-- Material for the task follows --

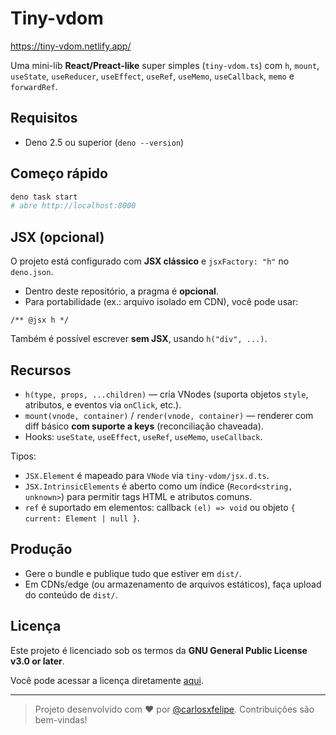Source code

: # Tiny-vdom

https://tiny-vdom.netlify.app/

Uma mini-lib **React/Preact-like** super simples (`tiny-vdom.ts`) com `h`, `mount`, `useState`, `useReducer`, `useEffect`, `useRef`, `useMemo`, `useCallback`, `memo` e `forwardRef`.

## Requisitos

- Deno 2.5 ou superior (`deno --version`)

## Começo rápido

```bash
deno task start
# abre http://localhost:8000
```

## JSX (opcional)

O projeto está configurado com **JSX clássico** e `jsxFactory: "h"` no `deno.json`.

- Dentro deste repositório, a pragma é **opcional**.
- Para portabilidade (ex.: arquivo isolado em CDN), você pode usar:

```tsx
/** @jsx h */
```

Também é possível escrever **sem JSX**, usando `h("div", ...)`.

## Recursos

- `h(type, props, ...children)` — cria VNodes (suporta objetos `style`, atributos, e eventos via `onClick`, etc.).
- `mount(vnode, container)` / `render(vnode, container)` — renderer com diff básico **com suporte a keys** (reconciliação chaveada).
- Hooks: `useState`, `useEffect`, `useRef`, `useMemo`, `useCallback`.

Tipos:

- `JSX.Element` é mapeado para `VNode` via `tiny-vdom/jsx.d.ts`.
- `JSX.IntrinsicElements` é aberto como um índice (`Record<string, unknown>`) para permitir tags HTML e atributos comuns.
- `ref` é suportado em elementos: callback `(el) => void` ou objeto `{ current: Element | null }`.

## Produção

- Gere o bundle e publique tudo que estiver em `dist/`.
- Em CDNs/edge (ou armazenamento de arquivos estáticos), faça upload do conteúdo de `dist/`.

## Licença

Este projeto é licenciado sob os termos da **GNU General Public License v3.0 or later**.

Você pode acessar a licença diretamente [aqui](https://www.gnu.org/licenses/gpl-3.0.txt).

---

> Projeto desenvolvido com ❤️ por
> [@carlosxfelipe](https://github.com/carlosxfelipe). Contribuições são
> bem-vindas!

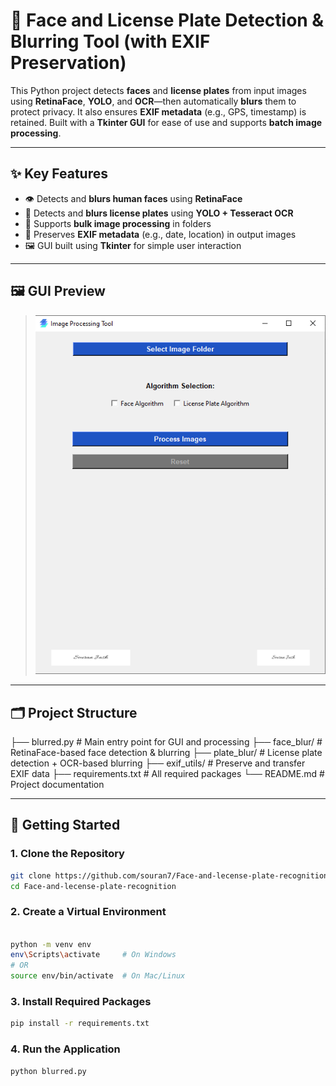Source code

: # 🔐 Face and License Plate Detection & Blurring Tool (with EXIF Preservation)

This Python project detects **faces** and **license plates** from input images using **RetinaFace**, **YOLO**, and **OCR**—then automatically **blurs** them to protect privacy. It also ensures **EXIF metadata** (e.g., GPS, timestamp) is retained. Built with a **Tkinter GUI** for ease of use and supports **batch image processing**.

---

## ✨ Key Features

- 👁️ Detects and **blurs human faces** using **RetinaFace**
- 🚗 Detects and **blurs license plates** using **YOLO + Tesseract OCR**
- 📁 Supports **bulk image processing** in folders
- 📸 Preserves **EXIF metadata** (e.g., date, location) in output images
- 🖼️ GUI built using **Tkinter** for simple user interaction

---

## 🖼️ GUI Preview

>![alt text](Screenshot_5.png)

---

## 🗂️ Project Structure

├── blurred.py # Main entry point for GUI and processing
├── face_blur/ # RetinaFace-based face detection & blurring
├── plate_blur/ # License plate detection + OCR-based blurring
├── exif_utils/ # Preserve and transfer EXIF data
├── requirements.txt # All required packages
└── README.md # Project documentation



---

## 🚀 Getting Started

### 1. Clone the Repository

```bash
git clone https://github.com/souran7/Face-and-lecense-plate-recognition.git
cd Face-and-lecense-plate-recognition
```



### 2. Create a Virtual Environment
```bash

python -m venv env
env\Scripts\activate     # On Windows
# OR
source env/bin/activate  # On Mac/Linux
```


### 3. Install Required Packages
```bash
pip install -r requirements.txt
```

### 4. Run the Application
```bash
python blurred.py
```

-- Material for the task concluded --
-- Material for the task follows --

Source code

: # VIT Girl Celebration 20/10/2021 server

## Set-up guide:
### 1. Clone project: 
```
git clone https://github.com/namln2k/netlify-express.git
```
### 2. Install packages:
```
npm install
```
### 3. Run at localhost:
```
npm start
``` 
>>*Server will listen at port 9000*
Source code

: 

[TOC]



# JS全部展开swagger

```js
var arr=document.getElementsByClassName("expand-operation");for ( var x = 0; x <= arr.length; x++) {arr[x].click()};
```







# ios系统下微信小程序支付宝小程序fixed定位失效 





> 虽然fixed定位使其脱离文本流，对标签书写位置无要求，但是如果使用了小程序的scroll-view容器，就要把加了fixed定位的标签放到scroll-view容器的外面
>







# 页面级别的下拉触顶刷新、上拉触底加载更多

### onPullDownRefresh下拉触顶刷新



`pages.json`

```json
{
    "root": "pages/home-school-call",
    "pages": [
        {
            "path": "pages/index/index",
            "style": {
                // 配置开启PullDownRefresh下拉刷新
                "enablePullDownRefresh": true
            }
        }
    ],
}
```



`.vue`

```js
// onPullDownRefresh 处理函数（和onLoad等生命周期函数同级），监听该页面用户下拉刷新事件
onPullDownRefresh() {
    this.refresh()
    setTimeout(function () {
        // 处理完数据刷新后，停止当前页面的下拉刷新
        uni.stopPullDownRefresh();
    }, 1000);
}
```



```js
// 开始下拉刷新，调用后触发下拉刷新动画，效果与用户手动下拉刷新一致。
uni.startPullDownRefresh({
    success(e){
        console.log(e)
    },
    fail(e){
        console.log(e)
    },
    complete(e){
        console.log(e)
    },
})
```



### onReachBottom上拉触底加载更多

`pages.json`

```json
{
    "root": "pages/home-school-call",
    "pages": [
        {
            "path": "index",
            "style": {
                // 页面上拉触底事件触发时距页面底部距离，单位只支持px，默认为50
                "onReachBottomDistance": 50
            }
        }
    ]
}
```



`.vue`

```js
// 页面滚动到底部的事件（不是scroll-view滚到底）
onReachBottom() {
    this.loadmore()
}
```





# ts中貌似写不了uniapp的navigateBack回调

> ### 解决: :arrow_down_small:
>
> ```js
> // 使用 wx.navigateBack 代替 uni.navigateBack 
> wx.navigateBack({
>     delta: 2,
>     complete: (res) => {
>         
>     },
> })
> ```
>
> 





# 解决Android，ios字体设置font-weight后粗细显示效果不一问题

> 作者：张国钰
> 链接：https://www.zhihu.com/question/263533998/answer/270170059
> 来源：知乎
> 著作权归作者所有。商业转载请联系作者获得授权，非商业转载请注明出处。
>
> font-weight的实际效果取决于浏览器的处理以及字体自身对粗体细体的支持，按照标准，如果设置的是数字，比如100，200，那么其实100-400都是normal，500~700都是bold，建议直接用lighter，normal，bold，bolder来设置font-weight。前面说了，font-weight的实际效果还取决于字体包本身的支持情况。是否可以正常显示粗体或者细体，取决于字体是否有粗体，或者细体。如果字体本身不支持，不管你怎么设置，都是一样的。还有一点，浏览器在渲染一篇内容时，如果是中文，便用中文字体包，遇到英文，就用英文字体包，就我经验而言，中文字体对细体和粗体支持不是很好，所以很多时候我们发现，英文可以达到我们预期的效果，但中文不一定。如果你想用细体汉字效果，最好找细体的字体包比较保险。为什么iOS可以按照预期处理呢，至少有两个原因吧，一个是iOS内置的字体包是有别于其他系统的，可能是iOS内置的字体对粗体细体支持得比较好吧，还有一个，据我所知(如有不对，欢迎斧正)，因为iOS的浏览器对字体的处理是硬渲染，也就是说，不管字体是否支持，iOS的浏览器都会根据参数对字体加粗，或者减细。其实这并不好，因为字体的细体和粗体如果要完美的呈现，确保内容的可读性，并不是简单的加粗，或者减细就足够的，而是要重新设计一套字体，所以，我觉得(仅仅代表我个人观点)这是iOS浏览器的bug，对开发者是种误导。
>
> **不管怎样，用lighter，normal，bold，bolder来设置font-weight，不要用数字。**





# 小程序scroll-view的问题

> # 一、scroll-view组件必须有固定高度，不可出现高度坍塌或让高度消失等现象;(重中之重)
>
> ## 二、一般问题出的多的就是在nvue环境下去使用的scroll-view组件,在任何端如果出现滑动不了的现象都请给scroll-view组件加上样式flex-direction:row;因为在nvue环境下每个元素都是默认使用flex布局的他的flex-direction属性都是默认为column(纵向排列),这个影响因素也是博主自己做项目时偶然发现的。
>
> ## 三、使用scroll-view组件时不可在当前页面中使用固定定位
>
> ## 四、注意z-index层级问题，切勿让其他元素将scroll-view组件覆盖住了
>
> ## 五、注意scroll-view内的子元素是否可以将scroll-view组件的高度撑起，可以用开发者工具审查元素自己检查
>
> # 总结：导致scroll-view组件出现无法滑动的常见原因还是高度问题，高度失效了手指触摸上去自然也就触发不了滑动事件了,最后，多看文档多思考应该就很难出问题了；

-- Material for the task concluded --

#### [Exercise instructions]
Report the lines above that contain "recognition".

#### [Solved problem]
git clone https://github.com/souran7/Face-and-lecense-plate-recognition.git
cd Face-and-lecense-plate-recognition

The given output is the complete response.